Sierpinski Triangle
My attempt to solve the Sierpinski Triangle render problem.
^ Use mouse click to interact ^
♥0 |
Line 99 |
Modified 2016-03-18 03:15:30 |
MIT License
archived:2017-03-20 02:37:22
ActionScript3 source code
/**
* Copyright WLAD ( http://wonderfl.net/user/WLAD )
* MIT License ( http://www.opensource.org/licenses/mit-license.php )
* Downloaded from: http://wonderfl.net/c/IVnS
*/
package {
import flash.display.*;
import flash.geom.*;
import flash.text.*;
/// @_wad1m , blog.wad1m.com
public class SierpinskiTriangle extends Sprite {
// logic : split one big triangle into 3 smaller one
// code : take the rectangle area that bounds the
// triangle ( such as RECT=[x,y,w,w] ) and split
// it into 3 smaller half size rectangles that bounds
// the smaller triangles.
private function
split ( x:Number, y:Number, w:Number ):Array
{
// PICTURE:
// http://math.bu.edu/DYSYS/chaos-game/sierp-det.GIF
// consider step 2 for example
// I then attempted to split the triangles
// using rectangles top left edge coordinates.
// the rectangle width will always be equal to
// it's height.
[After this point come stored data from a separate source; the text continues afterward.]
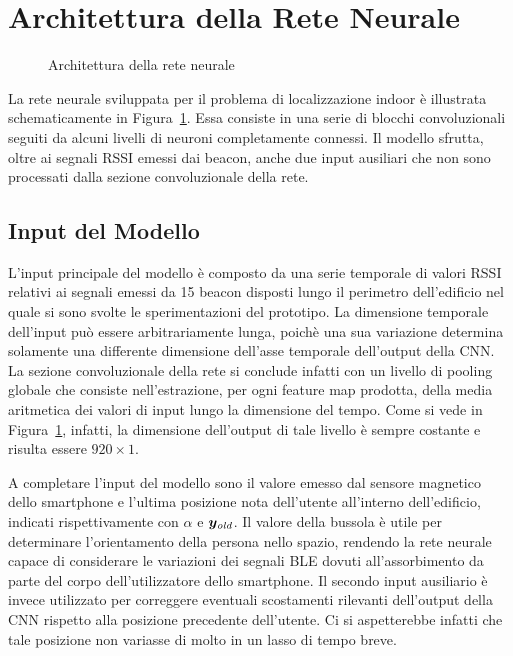 \section{Architettura della Rete Neurale}
\begin{figure}[!htp]
  \caption{Architettura della rete neurale}%
  \label{fig:crynet}%
\end{figure}
La rete neurale sviluppata per il problema di localizzazione indoor è
illustrata schematicamente in Figura~\ref{fig:crynet}. Essa consiste in una
serie di blocchi convoluzionali seguiti da alcuni livelli di neuroni
completamente connessi. Il modello sfrutta, oltre ai segnali RSSI emessi dai
beacon, anche due input ausiliari che non sono processati dalla sezione
convoluzionale della rete.
\subsection{Input del Modello}\label{subsec:input}
L'input principale del modello è composto da una serie temporale di valori RSSI
relativi ai segnali emessi da 15 beacon disposti lungo il perimetro
dell'edificio nel quale si sono svolte le sperimentazioni del prototipo. La
dimensione temporale dell'input può essere arbitrariamente lunga, poichè una
sua variazione determina solamente una differente dimensione dell'asse
temporale dell'output della CNN\@. La sezione convoluzionale della rete si
conclude infatti con un livello di pooling globale che consiste
nell'estrazione, per ogni feature map prodotta, della media aritmetica dei
valori di input lungo la dimensione del tempo. Come si vede in
Figura~\ref{fig:crynet}, infatti, la dimensione dell'output di tale livello è
sempre costante e risulta essere $920\times1$.

A completare l'input del modello sono il valore emesso dal sensore magnetico
dello smartphone e l'ultima posizione nota dell'utente all'interno
dell'edificio, indicati rispettivamente con \(\alpha\) e \( \bm y_{\mathit{old}} \). Il
valore della bussola è utile per determinare l'orientamento della persona nello
spazio, rendendo la rete neurale capace di considerare le variazioni dei
segnali BLE dovuti all'assorbimento da parte del corpo dell'utilizzatore dello
smartphone. Il secondo input ausiliario è invece utilizzato per correggere
eventuali scostamenti rilevanti dell'output della CNN rispetto alla posizione
precedente dell'utente. Ci si aspetterebbe infatti che tale posizione non
variasse di molto in un lasso di tempo breve.

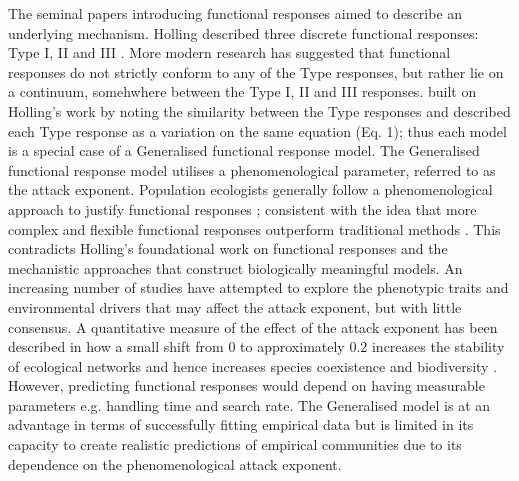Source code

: \documentclass[11pt]{article}
\begin{document}
        The seminal papers introducing functional responses aimed to describe an underlying mechanism. Holling described three discrete functional responses: Type I, II \citep{holling1959some} and III \citep{holling1959some}. More modern research has suggested that functional responses do not strictly conform to any of the Type responses, but rather lie on a continuum, somehwhere between the Type I, II and III responses. \citet{real1977kinetics} built on Holling's work by noting the similarity between the Type responses and described each Type response as a variation on the same equation (Eq. 1); thus each model is a special case of a Generalised functional response model. The Generalised functional response model utilises a phenomenological parameter, referred to as the attack exponent. Population ecologists generally follow a phenomenological approach to justify functional responses \citep{jeschke2002predator}; consistent with the idea that more complex and flexible functional responses outperform traditional methods \citep{rosenbaum2018fitting}. This contradicts Holling's foundational work on functional responses and the mechanistic approaches that construct biologically meaningful models. An increasing number of studies have attempted to explore the phenotypic traits and environmental drivers that may affect the attack exponent, but with little consensus. A quantitative measure of the effect of the attack exponent has been described in how a small shift from 0 to approximately 0.2 increases the stability of ecological networks \citep{williams2004stabilization} and hence increases species coexistence and biodiversity \citep{c2008food}. However, predicting functional responses would depend on having measurable parameters e.g. handling time and search rate. The Generalised model is at an advantage in terms of successfully fitting empirical data but is limited in its capacity to create realistic predictions of empirical communities due to its dependence on the phenomenological attack exponent.
            
\end{document}
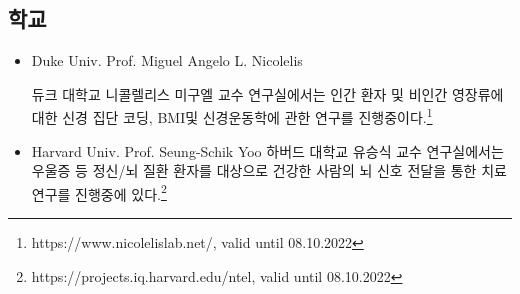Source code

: \documentclass[11pt, a4paper]{article}
\begin{document}
\subsection{학교}
\begin{itemize}
    \item Duke Univ. Prof. Miguel Angelo L. Nicolelis

    듀크 대학교 니콜렐리스 미구엘 교수 연구실에서는 인간 환자 및 비인간 영장류에 대한 신경 집단 코딩, BMI및 신경운동학에 관한 연구를 진행중이다.\footnote{https://www.nicolelislab.net/, valid until 08.10.2022}
    \item Harvard Univ. Prof. Seung-Schik Yoo
    하버드 대학교 유승식 교수 연구실에서는 우울증 등 정신/뇌 질환 환자를 대상으로 건강한 사람의 뇌 신호 전달을 통한 치료 연구를 진행중에 있다.\footnote{https://projects.iq.harvard.edu/ntel, valid until 08.10.2022}
\end{itemize}
\end{document}
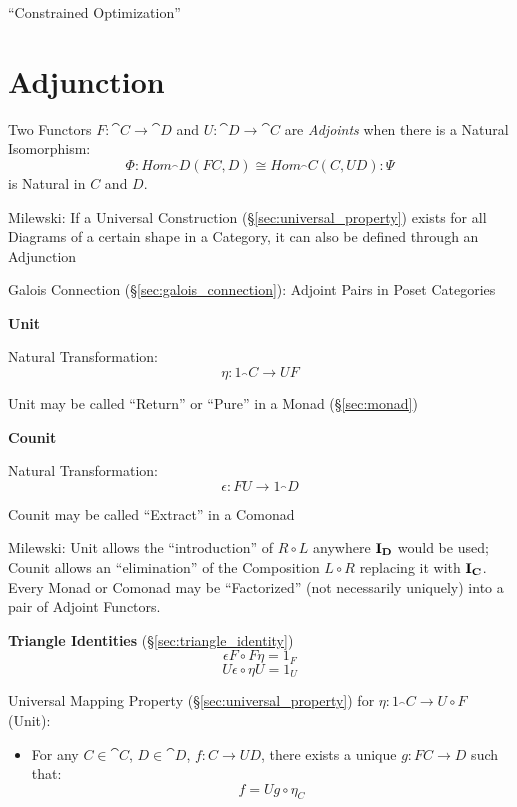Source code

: ``Constrained Optimization'' %



\section{Adjunction}\label{sec:adjunction}


Two Functors $F : \cat{C} \rightarrow \cat{D}$ and $U : \cat{D}
\rightarrow \cat{C}$ are \emph{Adjoints} when there is a Natural
Isomorphism:
\[
  \Phi : Hom_\cat{D}(F C,D) \cong Hom_\cat{C}(C,U D) : \Psi
\]
is Natural in $C$ and $D$.


Milewski: If a Universal Construction (\S\ref{sec:universal_property})
exists for all Diagrams of a certain shape in a Category, it can also
be defined through an Adjunction

\fist Galois Connection (\S\ref{sec:galois_connection}): Adjoint
Pairs in Poset Categories


\textbf{Unit}

Natural Transformation:
\[
  \eta : 1_\cat{C} \rightarrow U F
\]

\fist Unit may be called ``Return'' or ``Pure'' in a Monad
(\S\ref{sec:monad})


\textbf{Counit}

Natural Transformation:
\[
  \epsilon : F U \rightarrow 1_\cat{D}
\]

\fist Counit may be called ``Extract'' in a Comonad


Milewski: Unit allows the ``introduction'' of $R \circ L$ anywhere
$\mathbf{I}_\mathbf{D}$ would be used; Counit allows an ``elimination'' of the
Composition $L \circ R$ replacing it with $\mathbf{I}_\mathbf{C}$. Every Monad
or Comonad may be ``Factorized'' (not necessarily uniquely) into a
pair of Adjoint Functors.


\textbf{Triangle Identities} (\S\ref{sec:triangle_identity})
\[
  \epsilon F \circ F \eta = 1_F
\]\[
  U \epsilon \circ \eta U = 1_U
\]


Universal Mapping Property (\S\ref{sec:universal_property}) for $\eta
: 1_\cat{C} \rightarrow U \circ F$ (Unit):
\begin{itemize}
\item For any $C \in \cat{C}$, $D \in \cat{D}$, $f : C
  \rightarrow U D$, there exists a unique $g : FC \rightarrow D$ such
  that:
  \[
    f = U g \circ \eta_C
  \]
\end{itemize}

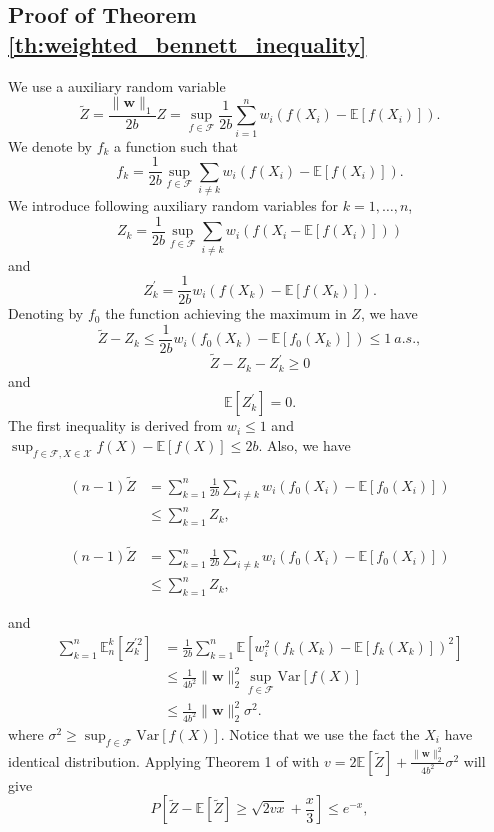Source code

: \documentclass[letterpaper]{article} %
\def\DoubleColumn{}
\def\DoubleColumnEnd{}
\def\SingleColumn{}
\def\SingleColumnEnd{}
\newcommand{\E}{\mathbb{E}}
\newcommand{\Pro}{P}
\newcommand{\Var}{\text{Var}}
\newcommand{\weight}{\mathbf{w}}
\newcommand{\normo}[1]{\|#1\|_1}
\begin{document}
\subsection{Proof of Theorem \ref{th:weighted_bennett_inequality}} %
\label{sub:proof_of_theorem_th:weighted_bennett_inequality}

    We use a auxiliary random variable
    \[\widetilde{Z}=\frac{\normo{\weight{}}}{2b}Z=\sup_{f\in\mathcal{F}}\frac{1}{2b}\sum_{i=1}^nw_i\allowbreak(f(X_i)-\E[f(X_i)]).\]
    We denote by $f_k$ a function such that
    \[f_k = \frac{1}{2b}\sup_{f\in\mathcal F} \sum_{i\neq k}w_i(f(X_i)-\E[f(X_i)]).\]
    We introduce following auxiliary random variables for $k=1,\dots,n$,
    \[Z_k = \frac{1}{2b}\sup_{f\in\mathcal F} \sum_{i\neq k}w_i(f(X_i-\E[f(X_i)]))\]
    and
    \[Z_k^\prime = \frac{1}{2b}w_i(f(X_k)-\E[f(X_k)]).\]
    Denoting by $f_0$ the function achieving the maximum in $Z$, we have
    \[\widetilde{Z}-Z_k\le \frac{1}{2b}w_i(f_0(X_k)-\E[f_0(X_k)])\le 1\ a.s.,\]
    \[\widetilde{Z}-Z_k-Z_k^\prime\ge 0\]
    and
    \[\E[Z_k^\prime] = 0.\]
    The first inequality is derived from $w_i\le 1$ and $\sup_{f\in\mathcal{F}, X\in\mathcal{X}} f(X)-\E[f(X)]\le 2b$.
    Also, we have
    \DoubleColumn
    \begin{align*}
        (n-1)\widetilde{Z} &= \sum_{k=1}^n\frac{1}{2b}\sum_{i\neq k}w_i(f_0(X_i)-\E[f_0(X_i)])\\
        &\le \sum_{k=1}^n Z_k,
    \end{align*}
    \DoubleColumnEnd
    \SingleColumn
    \begin{align*}
        (n-1)\widetilde{Z} &= \sum_{k=1}^n\frac{1}{2b}\sum_{i\neq k}w_i(f_0(X_i)-\E[f_0(X_i)])\\
        &\le \sum_{k=1}^n Z_k,
    \end{align*}
    \SingleColumnEnd
    and
    \begin{align*}
        \sum_{k=1}^n \E_n^k[Z_k^{\prime2}] &= \frac{1}{2b}\sum_{k=1}^n \E[w_i^2(f_k(X_k)-\E[f_k(X_k)])^2]\\
        &\le \frac{1}{4b^2}\|\weight{}\|_2^2\sup_{f\in\mathcal F}\Var[f(X)]\\
        &\le \frac{1}{4b^2}\|\weight{}\|_2^2\sigma^2.
    \end{align*}
    where $\sigma^2\ge \sup_{f\in\mathcal F}\Var[f(X)]$.
    Notice that we use the fact the $X_i$ have identical distribution.
    Applying Theorem 1 of \cite{Bousquet2002a} with $v=2\E[\widetilde{Z}]+\frac{\|\weight{}\|_2^2}{4b^2}\sigma^2$ will give
    \[\Pro[\widetilde{Z}-\E[\widetilde{Z}]\ge \sqrt{2vx}+\frac{x}{3}]\le e^{-x},\]
\end{document}
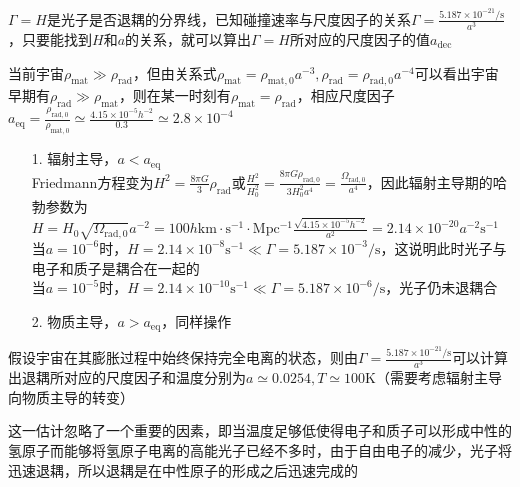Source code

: \par 
$\Gamma = H$是光子是否退耦的分界线，已知碰撞速率与尺度因子的关系$\Gamma = \frac { 5.187 \times 10 ^ { - 21 } / \mathrm{s} } { a ^ { 3 } }$，只要能找到$H$和$a$的关系，就可以算出$\Gamma = H$所对应的尺度因子的值$a_{\text{dec}}$
\par 
当前宇宙$\rho_{\text{mat}} \gg \rho_{\text{rad}}$，但由关系式$\rho_{\text{mat}} = \rho_{\text{mat}, 0} a^{-3}, \rho_{\text{rad}} = \rho_{\text{rad}, 0} a^{-4}$可以看出宇宙早期有$\rho_{\text{rad}} \gg \rho_{\text{mat}}$，则在某一时刻有$\rho_{\text{mat}} = \rho_{\text{rad}}$，相应尺度因子$a_{\text{eq}} = 	\frac{\rho_{\text{rad}, 0}}{\rho_{\text{mat}, 0}} \simeq \frac{4.15 \times 10^{-5} h^{-2}}{0.3} \simeq 2.8 \times 10^{-4}$

\begin{itemize}
	\item[1. ] 辐射主导，$a < a_{\text{eq}}$ \\
	Friedmann方程变为$H^2 = \frac{8 \pi G}{3} \rho_{\text{rad}}$或$\frac { H ^ { 2 } } { H _ { 0 } ^ { 2 } } = \frac { 8 \pi G \rho_{\text{rad}, 0} } { 3 H _ { 0 } ^ { 2 } a^4}  = \frac { \Omega _ { \text{rad}, 0 } } { a ^ { 4 } }$，因此辐射主导期的哈勃参数为$H = H_0 \sqrt{\Omega_{\text{rad}, 0}} a^{-2} = 100 h \mathrm{km \cdot s^{-1} \cdot Mpc^{-1}} \frac{\sqrt{4.15 \times 10^{-5} h^{-2}}}{a^2} = 2.14 \times 10^{-20} a^{-2} \mathrm{s^{-1}}$ \\
	当$a = 10^{-6}$时，$H = 2.14 \times 10 ^ { - 8 } \mathrm{s ^ { - 1 }} \ll \Gamma = 5.187 \times 10 ^ { - 3 } / \mathrm{s}$，这说明此时光子与电子和质子是耦合在一起的 \\
	当$a = 10^{-5}$时，$H = 2.14 \times 10 ^ { - 10 } \mathrm{s ^ { - 1 }} \ll \Gamma = 5.187 \times 10 ^ { - 6 } / \mathrm{s}$，光子仍未退耦合
	
	\item[2. ] 物质主导，$a > a_{\text{eq}}$，同样操作
\end{itemize}

\par 
假设宇宙在其膨胀过程中始终保持完全电离的状态，则由$\Gamma = \frac { 5.187 \times 10 ^ { - 21 } / \mathrm{s} } { a ^ { 3 } }$可以计算出退耦所对应的尺度因子和温度分别为$a \simeq 0.0254, T \simeq 100 \mathrm{K}$（需要考虑辐射主导向物质主导的转变）

\par 
这一估计忽略了一个重要的因素，即当温度足够低使得电子和质子可以形成中性的氢原子而能够将氢原子电离的高能光子已经不多时，由于自由电子的减少，光子将迅速退耦，所以退耦是在中性原子的形成之后迅速完成的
And could be calculated at any
// step such as
// R.width[ N ] = globalWidth / ( N ^ 2 )
// hence the return array is filled with
// the 3 rectangles location coordinates
return [
// rectangle directly above the white triangle
new Point( x + w / 4, y ),
// rectangle half way to the left of the white triangle
new Point( x, y + w / 2 ),
// rectangle half way to the right of the white triangle
new Point( x + w / 2, y + w / 2 )
];
}
// draw triangle to graphics given the bound rect
private function
draw ( g:Graphics, x:Number, y:Number, w:Number ):void
{
// from the example picture, step 1 would
// be impossible to render.
// only at step 2 we see a white triangle appearing
// hence I would draw the white triangle with the
// relation to the black triangle bounding rectangle
// as such
g.beginFill( 0xFFFFFF );
g.moveTo( x + w / 4, y + w / 2 );
g.lineTo( x + 3 * w / 4, y + w / 2 );
g.lineTo( x + w / 2, y + w );
g.lineTo( x + w / 4, y + w / 2 );
g.endFill();
// Count drawn triangles on screen
count ++;
}
// perform a fractal step into the points array
private function
fractal ( data:Array, g:Graphics, depth:int = 1 ):void
{
var i:int = 0;
// when the first element in array is a point
// stop stepping inside the points fractal
// and advance additional step then write
// changes into points array
if( data[ 0 ] is Point )
{
for( i = 0; i < data.length; ++i )
{
// Read point from array
var p:Point = data[ i ] as Point;
// calc triangle size
var w:Number = W / Math.pow( 2, depth );
// Draw point
draw( g, p.x, p.y, w );
// Swap point with Points Array
data[ i ] = split( p.x, p.y, w );
}
return;
}
// else step dipper into the fractal to
// locate the bottom most array of points
// in the fractal
for( i = 0; i < data.length; ++i )
{
// step into the fractal
fractal( data[ i ], g, depth + 1 );
}
}
private var count:int = 0;
private var W:int = 0;
public function SierpinskiTriangle() {
if( stage ) eInit(); else addEventListener(
'addedToStage', eInit ); } private function
eInit( e:* = null ):void {
stage.align = 'tl';
stage.color = 0xFFFFFF; // does not work...
stage.quality = 'low';
stage.scaleMode='noScale';
stage.frameRate = 10;
W = stage.stageWidth;
// fill background
graphics.beginFill(stage.color);
graphics.drawRect(0,0,W,W);
graphics.endFill();
// output text
var tf:TextField=new TextField();
addChild(tf);tf.textColor=0x000000;
tf.scaleX = tf.scaleY = 1.4;
tf.autoSize='left';tf.mouseEnabled = false;
// draw initial black triangle
graphics.beginFill(0);
graphics.moveTo( W/2, 0 );
graphics.lineTo( W, W );
graphics.lineTo( 0, W );
graphics.lineTo( W/2, 0 );
graphics.endFill();
// init drawing target
var S:Shape = addChild( new Shape() ) as Shape;
// no step - zero
var N:int = 0;
// zero points array fractal
var points:Array = split( 0, 0, W );
// each second > advance deeper into the fractal
var advanceTimer:int = 0;
var advanceTimeout:int = 10;
addEventListener('enterFrame',
function(e:*):void {
if( ++advanceTimer > advanceTimeout )
{
advanceTimer = 0;
N++;
// If first step, draw single
if( N == 1 ) draw( S.graphics, 0, 0, W );
// Else use fractals
else if( N < 8 ) // from 1 to 7 including
fractal( points, S.graphics );
// If too deep > reset
else
{
// reset
N = 0;
count = 0;
points = split( 0, 0, W );
S.graphics.clear();
}
// print data
tf.text = "Depth = " + N + "\nTriangles = " + count;
}});
// clear rendered triangles on click
stage.addEventListener('mouseDown',
function( e:* ):void
{S.graphics.clear();});
}
}
}